I have found this piece of code:
def preprocessing(FLAIR_array, T1_array):
brain_mask = np.ndarray(np.shape(FLAIR_array), dtype=np.float32)
brain_mask[FLAIR_array >=thresh] = 1
brain_mask[FLAIR_array < thresh] = 0
for iii in range(np.shape(FLAIR_array)[0]):
brain_mask[iii,:,:] = scipy.ndimage.morphology.binary_fill_holes(brain_mask[iii,:,:]) #fill the holes inside brain
FLAIR_array -=np.mean(FLAIR_array[brain_mask == 1]) #Gaussion Normalization
FLAIR_array /=np.std(FLAIR_array[brain_mask == 1])
rows_o = np.shape(FLAIR_array)[1]
cols_o = np.shape(FLAIR_array)[2]
FLAIR_array = FLAIR_array[:, int((rows_o-rows_standard)/2):int((rows_o-rows_standard)/2)+rows_standard, int((cols_o-cols_standard)/2):int((cols_o-cols_standard)/2)+cols_standard]
What are they doing in the last line? In this one:
FLAIR_array[:, int((rows_o-rows_standard)/2):int((rows_o-rows_standard)/2)+rows_standard, int((cols_o-cols_standard)/2):int((cols_o-cols_standard)/2)+cols_standard]
FLAIR_array has this shape: [48,240,240].
48 is the number of images.
240, 240 is its height and witdh.
Or maybe, they are slicing it.
Yes, they're only performing Numpy slicing (and not reshaping) on FLAIR_array whose resultant dimensions will be:
All elements in the 0th dimension are retained from the original array (as indicated by :)
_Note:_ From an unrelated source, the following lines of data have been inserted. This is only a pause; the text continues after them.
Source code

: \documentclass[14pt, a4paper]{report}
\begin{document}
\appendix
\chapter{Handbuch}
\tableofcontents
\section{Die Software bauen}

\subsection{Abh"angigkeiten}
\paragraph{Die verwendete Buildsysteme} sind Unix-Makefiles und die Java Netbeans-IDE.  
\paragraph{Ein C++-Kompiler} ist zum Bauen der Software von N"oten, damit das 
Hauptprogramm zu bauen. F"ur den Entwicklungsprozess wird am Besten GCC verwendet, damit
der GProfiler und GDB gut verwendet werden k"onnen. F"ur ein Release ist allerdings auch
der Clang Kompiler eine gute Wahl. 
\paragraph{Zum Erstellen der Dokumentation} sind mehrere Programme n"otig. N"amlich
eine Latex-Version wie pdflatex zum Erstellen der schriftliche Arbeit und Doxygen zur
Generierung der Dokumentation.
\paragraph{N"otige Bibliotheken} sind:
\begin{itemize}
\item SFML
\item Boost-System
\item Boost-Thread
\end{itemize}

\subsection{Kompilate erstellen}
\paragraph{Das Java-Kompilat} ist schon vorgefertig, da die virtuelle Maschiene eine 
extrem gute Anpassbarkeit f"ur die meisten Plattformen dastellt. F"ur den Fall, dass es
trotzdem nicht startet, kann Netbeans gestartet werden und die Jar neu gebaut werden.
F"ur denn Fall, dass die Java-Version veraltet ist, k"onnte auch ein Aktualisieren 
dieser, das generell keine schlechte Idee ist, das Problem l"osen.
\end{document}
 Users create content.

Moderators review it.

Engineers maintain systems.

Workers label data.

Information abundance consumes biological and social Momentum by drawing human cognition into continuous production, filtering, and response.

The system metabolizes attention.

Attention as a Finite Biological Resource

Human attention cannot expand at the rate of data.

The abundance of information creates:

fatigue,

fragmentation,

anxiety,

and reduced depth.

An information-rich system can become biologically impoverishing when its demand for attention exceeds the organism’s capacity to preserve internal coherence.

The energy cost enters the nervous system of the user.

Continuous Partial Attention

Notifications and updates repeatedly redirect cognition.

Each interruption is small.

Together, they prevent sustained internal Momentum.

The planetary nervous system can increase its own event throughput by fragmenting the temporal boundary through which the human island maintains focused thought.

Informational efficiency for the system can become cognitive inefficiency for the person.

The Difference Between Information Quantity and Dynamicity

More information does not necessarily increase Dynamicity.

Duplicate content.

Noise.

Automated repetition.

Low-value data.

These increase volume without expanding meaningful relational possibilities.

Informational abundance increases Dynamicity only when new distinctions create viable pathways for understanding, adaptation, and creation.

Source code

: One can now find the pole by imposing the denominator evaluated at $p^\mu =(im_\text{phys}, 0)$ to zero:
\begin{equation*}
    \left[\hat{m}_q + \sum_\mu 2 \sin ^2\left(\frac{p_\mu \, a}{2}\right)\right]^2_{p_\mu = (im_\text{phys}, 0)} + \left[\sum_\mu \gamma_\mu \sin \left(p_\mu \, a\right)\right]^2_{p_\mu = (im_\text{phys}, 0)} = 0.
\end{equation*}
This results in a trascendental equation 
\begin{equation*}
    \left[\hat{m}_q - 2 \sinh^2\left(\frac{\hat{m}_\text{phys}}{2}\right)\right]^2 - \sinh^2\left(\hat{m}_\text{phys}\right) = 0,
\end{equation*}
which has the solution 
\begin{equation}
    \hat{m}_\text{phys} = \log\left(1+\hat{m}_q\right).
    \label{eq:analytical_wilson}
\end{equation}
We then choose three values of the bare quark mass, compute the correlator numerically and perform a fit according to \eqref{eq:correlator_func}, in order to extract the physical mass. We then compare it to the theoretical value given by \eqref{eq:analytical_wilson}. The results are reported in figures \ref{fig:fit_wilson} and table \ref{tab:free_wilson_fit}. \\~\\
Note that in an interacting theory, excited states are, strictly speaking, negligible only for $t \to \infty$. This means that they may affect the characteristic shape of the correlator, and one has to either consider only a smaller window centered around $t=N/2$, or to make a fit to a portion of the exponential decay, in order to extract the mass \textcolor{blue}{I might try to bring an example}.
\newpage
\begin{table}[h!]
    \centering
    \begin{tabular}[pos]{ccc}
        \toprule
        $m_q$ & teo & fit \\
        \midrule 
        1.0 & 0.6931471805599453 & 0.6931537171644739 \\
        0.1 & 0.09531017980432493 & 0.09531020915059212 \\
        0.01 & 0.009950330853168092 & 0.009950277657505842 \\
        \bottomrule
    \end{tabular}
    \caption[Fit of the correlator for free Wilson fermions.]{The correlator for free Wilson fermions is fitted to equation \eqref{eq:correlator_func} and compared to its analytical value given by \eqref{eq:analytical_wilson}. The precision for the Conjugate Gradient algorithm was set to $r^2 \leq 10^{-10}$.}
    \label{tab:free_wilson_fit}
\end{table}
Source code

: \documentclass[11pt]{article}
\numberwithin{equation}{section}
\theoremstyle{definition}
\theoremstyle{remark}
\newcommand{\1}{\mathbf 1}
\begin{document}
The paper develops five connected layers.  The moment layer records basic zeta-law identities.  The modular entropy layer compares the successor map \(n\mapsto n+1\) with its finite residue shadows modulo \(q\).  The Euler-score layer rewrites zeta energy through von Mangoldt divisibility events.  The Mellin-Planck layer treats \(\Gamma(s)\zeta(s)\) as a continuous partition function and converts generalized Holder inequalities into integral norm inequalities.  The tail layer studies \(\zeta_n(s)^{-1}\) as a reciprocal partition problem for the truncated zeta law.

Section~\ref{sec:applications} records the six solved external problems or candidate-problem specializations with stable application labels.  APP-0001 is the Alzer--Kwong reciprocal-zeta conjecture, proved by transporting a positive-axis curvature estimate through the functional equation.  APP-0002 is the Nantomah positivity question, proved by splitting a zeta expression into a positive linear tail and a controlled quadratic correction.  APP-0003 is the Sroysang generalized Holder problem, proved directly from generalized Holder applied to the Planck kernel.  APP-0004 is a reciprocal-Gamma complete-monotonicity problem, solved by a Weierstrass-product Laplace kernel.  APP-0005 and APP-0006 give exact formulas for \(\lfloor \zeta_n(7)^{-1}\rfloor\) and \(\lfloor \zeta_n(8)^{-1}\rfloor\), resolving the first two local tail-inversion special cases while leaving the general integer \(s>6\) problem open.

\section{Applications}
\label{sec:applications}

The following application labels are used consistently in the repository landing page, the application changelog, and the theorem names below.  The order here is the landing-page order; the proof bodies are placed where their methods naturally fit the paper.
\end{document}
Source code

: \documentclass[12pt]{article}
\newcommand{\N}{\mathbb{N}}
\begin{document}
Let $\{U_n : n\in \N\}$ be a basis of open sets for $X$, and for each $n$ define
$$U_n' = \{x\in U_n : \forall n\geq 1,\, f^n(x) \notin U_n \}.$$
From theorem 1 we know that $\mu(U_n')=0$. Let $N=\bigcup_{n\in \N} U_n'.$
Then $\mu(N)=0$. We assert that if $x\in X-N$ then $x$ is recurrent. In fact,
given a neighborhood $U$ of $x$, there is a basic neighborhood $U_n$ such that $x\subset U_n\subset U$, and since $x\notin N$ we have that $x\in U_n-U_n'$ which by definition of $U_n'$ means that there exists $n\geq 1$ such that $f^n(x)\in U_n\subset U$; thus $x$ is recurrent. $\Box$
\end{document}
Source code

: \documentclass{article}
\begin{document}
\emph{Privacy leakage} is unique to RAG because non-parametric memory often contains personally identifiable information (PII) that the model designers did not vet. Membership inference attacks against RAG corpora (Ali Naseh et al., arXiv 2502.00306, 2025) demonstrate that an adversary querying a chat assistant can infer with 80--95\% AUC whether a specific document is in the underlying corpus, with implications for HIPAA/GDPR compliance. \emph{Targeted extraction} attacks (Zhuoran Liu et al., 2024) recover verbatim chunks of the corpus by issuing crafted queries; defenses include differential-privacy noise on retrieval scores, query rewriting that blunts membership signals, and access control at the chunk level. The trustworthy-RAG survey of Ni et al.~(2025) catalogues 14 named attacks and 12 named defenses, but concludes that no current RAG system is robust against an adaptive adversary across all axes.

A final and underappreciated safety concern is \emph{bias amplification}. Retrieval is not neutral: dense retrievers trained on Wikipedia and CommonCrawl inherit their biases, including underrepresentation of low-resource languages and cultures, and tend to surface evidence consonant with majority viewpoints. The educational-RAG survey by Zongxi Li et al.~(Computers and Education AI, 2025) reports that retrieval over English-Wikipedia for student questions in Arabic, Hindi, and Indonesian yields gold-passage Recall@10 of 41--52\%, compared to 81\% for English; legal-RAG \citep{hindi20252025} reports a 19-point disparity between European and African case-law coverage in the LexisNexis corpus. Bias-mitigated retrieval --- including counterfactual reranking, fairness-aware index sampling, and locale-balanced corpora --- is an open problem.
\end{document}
Elements int((rows_o-rows_standard)/2) to int((rows_o-rows_standard)/2)+rows_standard - 1 are used from 1st dimension from the original array
Elements int((cols_o-cols_standard)/2) to int((cols_o-cols_standard)/2)+cols_standard - 1 are used from 2nd dimension from the original array
Hard to tell, as rows standard is not defined inside the function.
But if you rewrite it as (dropping some of the int(..) to increase readability)
rows_center = int(rows_o/2)
cols_center = int(cols_o/2)
delta_rows = int(rows_standard)
delta_cols = int(cols_standard)
FLAIR_array = FLAIR_array[:, rows_center - rows_delta/2:rows_center + rows_delta/2, cols_center - cols_delta/2:cols_center + cols_delta/2]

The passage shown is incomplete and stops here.